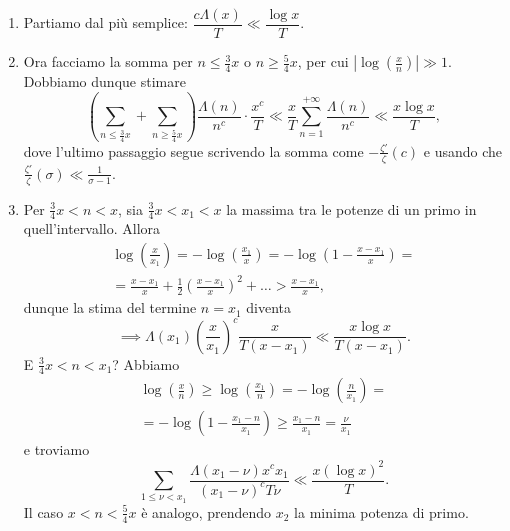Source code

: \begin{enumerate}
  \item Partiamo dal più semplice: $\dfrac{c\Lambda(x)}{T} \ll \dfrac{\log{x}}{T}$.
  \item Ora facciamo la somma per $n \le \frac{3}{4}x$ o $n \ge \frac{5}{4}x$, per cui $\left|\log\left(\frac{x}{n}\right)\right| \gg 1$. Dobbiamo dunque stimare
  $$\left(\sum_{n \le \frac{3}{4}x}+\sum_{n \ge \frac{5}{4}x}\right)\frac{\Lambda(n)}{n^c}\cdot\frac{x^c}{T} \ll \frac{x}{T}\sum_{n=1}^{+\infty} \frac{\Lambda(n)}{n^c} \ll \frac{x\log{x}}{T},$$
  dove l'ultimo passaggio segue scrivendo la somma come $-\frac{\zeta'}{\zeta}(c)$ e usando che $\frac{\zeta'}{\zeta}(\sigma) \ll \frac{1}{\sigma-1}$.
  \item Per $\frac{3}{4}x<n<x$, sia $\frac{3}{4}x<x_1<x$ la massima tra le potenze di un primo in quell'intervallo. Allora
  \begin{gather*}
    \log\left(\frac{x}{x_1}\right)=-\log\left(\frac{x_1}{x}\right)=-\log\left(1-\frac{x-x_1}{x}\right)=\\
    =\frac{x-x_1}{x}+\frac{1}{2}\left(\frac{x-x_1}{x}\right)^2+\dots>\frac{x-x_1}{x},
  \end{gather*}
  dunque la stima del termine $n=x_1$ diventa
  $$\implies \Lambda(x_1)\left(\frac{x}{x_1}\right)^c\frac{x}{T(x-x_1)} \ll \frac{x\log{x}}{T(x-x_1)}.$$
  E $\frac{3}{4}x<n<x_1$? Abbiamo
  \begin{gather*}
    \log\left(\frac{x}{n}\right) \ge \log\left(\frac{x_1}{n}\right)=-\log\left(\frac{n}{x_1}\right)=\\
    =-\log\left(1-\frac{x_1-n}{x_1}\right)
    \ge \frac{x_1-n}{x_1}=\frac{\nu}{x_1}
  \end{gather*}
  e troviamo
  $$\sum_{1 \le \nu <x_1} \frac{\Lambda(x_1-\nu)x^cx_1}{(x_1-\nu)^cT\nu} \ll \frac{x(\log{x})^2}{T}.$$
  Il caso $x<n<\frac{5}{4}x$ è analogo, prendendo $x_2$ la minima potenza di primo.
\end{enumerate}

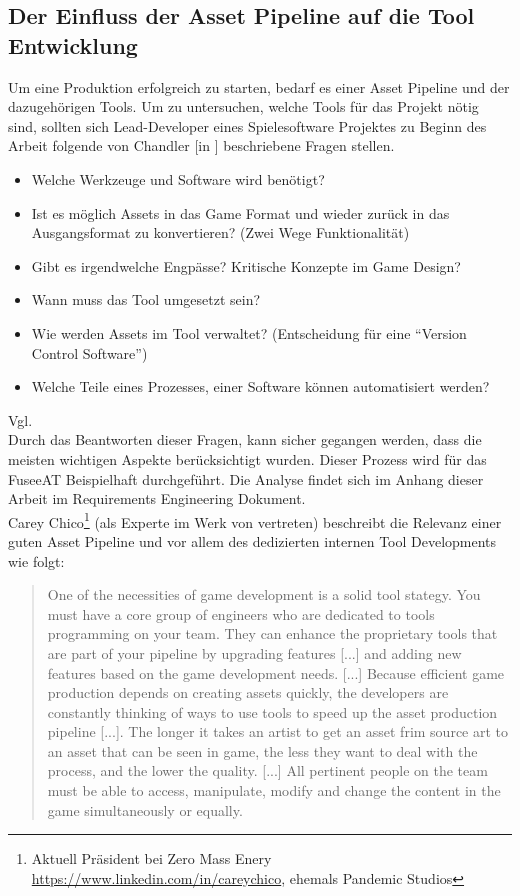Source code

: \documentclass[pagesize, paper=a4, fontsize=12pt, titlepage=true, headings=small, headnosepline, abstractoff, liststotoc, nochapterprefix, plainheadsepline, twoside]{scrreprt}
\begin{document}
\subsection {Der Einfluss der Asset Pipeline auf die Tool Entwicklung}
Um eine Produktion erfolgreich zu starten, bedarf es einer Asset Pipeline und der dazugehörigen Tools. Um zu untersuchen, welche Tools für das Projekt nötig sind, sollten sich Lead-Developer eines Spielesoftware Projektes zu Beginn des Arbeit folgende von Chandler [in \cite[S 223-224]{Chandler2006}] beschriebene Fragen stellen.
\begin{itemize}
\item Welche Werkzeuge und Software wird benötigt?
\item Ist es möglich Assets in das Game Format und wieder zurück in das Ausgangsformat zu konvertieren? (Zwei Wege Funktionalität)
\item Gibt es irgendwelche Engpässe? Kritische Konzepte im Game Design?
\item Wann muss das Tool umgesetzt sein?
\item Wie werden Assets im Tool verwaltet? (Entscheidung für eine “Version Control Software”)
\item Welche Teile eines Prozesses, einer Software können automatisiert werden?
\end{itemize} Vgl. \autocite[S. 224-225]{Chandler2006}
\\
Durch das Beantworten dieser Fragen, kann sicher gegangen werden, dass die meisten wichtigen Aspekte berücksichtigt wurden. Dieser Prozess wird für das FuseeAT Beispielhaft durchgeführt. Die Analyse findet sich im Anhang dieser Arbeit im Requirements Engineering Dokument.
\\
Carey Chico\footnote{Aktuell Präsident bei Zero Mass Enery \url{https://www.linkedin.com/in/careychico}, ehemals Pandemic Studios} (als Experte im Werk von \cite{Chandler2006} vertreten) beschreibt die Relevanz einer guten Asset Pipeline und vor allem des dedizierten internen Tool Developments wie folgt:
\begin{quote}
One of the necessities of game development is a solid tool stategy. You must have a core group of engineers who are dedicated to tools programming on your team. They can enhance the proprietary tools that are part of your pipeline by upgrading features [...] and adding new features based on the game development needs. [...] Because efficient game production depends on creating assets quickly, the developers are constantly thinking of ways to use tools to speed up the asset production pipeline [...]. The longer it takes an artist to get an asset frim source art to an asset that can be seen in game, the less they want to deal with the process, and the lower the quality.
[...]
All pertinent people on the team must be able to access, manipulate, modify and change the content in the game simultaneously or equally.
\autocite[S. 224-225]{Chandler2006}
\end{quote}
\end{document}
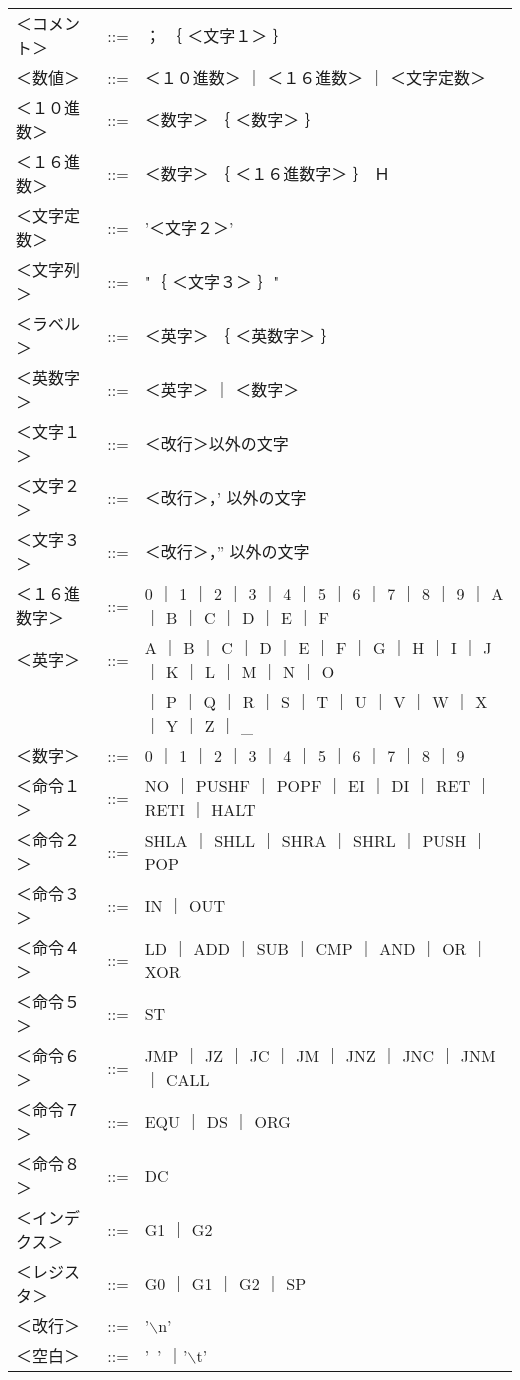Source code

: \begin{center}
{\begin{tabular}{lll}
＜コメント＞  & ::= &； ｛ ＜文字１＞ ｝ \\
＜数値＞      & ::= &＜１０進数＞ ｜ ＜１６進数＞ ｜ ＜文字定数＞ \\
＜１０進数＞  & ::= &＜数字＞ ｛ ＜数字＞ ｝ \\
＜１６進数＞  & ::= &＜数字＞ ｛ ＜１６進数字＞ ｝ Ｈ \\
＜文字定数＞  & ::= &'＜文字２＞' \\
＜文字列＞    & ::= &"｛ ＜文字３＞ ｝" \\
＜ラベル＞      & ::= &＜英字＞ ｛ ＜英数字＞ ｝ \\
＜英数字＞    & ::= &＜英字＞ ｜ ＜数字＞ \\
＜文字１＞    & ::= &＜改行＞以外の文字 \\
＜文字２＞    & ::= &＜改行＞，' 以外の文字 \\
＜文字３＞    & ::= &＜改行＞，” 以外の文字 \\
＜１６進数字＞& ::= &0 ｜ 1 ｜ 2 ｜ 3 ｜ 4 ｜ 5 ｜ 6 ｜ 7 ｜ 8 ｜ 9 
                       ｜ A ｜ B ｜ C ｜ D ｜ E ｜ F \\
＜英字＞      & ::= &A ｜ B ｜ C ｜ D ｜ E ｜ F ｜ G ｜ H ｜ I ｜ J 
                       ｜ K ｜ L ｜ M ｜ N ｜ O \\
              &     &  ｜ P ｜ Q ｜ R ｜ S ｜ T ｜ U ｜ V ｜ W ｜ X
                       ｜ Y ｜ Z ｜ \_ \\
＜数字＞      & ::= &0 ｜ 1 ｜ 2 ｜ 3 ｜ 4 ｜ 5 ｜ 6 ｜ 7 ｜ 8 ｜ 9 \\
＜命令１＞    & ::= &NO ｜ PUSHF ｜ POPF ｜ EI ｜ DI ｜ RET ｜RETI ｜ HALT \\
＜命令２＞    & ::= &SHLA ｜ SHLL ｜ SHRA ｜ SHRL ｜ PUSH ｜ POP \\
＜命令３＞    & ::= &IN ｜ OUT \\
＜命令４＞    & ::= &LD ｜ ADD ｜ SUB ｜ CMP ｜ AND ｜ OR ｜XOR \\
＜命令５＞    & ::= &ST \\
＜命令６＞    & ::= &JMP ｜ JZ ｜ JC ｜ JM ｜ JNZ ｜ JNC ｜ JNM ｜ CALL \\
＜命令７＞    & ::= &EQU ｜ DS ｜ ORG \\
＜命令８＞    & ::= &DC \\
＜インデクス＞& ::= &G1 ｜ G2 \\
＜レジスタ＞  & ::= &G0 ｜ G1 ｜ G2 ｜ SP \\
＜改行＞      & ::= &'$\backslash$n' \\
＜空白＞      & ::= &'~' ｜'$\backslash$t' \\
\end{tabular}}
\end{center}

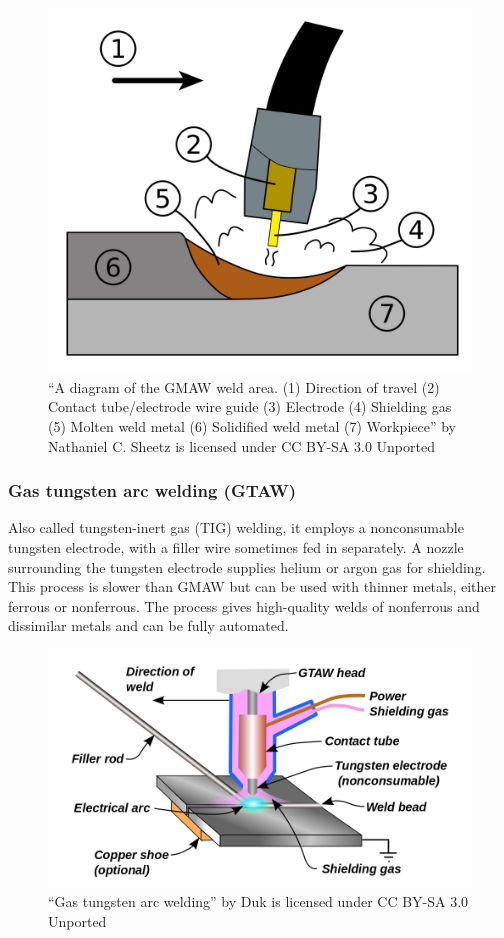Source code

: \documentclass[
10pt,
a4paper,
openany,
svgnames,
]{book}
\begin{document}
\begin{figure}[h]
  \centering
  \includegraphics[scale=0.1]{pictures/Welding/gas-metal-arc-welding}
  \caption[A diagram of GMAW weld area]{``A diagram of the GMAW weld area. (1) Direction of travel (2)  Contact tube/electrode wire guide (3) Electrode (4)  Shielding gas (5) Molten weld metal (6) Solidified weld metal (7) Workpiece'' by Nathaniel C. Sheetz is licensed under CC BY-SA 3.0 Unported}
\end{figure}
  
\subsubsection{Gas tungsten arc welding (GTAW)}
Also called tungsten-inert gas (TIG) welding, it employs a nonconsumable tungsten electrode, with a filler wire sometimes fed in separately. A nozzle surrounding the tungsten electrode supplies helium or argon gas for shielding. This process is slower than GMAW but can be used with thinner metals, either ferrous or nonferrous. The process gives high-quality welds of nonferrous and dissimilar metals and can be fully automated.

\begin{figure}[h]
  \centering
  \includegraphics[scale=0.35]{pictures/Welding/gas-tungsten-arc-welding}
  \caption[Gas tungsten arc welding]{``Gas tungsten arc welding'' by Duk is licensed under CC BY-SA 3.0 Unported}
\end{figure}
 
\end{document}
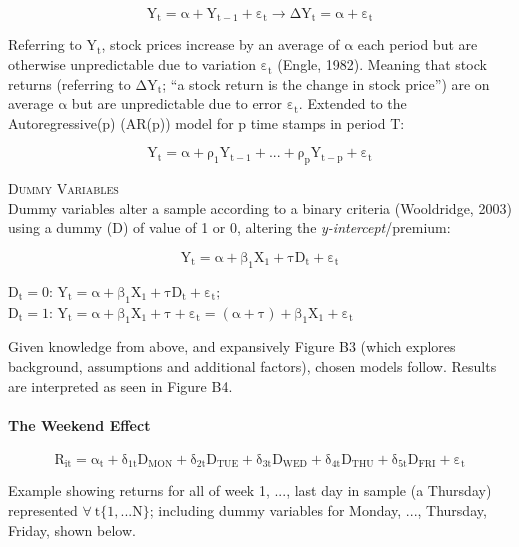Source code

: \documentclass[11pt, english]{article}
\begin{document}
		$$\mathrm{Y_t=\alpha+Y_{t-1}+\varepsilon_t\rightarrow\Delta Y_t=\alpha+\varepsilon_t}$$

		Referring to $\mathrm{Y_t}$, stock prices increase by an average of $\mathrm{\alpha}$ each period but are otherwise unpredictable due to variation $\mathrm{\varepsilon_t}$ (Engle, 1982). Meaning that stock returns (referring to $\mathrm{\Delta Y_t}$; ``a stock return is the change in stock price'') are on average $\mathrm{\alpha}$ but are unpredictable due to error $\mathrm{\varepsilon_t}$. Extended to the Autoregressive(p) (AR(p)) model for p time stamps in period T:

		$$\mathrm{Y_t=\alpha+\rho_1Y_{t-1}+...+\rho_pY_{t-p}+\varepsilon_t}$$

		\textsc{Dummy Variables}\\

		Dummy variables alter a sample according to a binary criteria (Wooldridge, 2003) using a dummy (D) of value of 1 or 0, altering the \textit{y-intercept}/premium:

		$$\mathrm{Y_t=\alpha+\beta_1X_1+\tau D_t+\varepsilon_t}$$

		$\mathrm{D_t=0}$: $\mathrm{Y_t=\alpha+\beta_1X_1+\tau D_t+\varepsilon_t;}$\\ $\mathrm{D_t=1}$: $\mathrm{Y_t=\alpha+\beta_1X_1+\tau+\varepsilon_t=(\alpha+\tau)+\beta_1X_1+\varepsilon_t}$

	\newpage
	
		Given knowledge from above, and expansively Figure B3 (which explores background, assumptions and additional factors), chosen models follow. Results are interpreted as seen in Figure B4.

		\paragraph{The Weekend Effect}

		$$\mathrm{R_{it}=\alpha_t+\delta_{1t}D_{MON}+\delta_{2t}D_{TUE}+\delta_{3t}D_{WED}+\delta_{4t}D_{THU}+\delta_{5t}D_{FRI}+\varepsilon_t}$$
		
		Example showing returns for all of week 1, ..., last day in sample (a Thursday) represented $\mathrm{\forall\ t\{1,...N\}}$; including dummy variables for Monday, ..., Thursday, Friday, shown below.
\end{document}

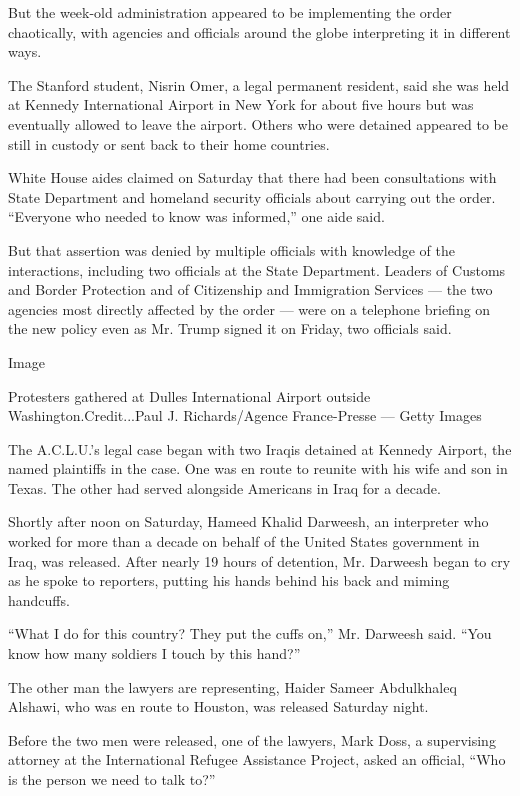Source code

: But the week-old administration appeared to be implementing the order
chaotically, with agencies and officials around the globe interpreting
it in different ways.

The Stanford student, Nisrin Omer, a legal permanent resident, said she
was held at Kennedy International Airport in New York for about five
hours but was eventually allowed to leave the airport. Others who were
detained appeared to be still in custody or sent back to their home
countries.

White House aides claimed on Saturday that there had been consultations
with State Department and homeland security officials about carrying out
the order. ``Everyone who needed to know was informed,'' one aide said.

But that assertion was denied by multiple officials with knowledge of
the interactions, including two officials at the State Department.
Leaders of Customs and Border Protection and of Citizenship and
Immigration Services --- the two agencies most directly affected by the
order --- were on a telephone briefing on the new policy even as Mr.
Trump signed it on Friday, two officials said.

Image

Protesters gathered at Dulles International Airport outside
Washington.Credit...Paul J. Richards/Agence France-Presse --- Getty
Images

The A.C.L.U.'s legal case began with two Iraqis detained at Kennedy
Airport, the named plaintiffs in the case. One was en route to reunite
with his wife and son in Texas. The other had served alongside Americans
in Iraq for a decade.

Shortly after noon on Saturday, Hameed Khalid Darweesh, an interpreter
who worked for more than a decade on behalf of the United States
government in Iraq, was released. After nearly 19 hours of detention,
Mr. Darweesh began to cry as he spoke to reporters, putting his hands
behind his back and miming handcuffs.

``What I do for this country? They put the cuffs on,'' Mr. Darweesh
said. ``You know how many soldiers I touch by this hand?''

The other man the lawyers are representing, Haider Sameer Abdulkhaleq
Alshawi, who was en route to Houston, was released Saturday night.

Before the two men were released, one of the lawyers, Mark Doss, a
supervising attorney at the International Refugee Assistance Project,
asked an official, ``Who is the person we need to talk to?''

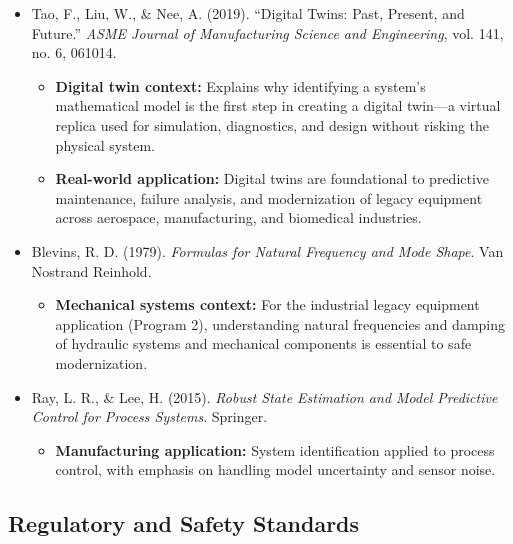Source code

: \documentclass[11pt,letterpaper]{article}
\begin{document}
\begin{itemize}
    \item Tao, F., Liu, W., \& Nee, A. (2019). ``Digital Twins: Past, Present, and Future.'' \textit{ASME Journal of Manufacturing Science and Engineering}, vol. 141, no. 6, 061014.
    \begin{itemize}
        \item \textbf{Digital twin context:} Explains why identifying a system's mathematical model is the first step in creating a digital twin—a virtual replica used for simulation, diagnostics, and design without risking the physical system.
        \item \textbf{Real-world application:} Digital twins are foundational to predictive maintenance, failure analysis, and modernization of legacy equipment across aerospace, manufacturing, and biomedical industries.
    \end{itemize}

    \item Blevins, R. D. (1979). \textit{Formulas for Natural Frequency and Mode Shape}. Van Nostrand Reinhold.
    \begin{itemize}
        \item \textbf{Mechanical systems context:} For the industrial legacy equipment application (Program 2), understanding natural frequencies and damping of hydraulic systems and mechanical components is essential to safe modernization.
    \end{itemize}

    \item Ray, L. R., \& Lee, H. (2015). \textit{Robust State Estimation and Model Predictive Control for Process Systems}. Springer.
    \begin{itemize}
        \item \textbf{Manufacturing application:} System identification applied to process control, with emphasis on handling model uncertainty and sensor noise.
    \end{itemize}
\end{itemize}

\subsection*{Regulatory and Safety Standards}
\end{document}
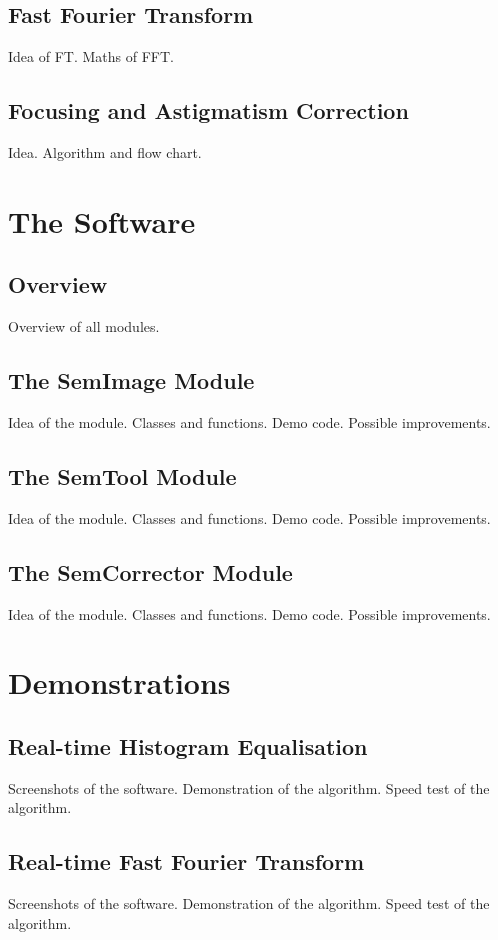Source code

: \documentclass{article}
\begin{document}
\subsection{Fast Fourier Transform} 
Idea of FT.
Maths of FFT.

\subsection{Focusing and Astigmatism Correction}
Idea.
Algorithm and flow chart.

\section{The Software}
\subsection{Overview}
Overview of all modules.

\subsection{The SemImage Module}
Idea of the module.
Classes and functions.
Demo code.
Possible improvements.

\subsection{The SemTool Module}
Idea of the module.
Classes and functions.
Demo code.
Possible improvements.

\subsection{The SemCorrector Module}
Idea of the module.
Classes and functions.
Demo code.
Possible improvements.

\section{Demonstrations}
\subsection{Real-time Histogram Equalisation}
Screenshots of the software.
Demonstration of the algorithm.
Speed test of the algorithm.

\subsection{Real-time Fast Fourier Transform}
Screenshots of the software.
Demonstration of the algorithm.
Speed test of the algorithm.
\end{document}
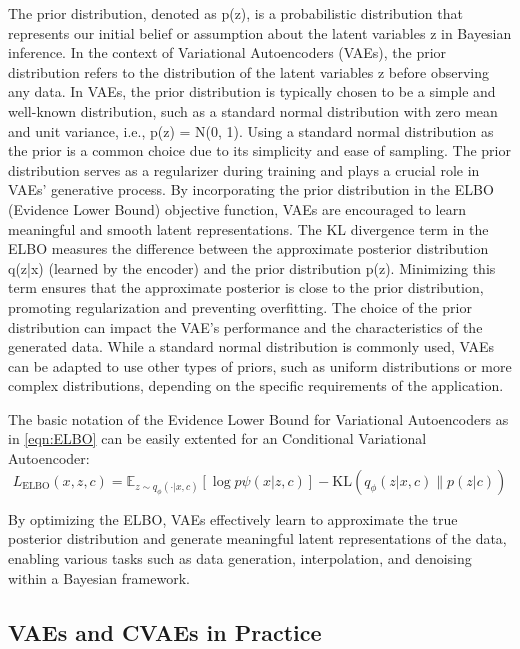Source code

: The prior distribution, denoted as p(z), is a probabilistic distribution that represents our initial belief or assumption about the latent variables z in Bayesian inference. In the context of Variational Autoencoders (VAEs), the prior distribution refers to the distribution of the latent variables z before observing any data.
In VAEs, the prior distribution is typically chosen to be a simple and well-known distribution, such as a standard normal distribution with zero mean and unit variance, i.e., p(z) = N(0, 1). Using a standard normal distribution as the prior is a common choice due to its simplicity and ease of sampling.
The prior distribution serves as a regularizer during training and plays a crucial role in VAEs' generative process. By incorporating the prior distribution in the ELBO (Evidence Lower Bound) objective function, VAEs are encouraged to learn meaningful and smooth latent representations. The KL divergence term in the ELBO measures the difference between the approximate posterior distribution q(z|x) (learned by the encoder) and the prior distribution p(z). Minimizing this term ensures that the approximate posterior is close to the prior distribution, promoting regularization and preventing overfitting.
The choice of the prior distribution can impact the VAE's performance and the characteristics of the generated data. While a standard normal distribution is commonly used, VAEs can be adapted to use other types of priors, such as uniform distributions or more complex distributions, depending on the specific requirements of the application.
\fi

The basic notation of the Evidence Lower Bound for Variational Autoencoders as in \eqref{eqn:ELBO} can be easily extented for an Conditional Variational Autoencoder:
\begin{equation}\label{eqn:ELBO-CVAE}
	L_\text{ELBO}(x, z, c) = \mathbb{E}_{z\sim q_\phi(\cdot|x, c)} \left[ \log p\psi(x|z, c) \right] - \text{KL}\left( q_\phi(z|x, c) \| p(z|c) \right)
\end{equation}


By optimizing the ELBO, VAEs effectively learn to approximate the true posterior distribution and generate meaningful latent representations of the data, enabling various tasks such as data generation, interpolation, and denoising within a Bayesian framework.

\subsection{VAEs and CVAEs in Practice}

To do.
Starting from the records above, copy each line where the string "sample" is found.

Written solution.
		Dummy variables alter a sample according to a binary criteria (Wooldridge, 2003) using a dummy (D) of value of 1 or 0, altering the \textit{y-intercept}/premium:
		Example showing returns for all of week 1, ..., last day in sample (a Thursday) represented $\mathrm{\forall\ t\{1,...N\}}$; including dummy variables for Monday, ..., Thursday, Friday, shown below.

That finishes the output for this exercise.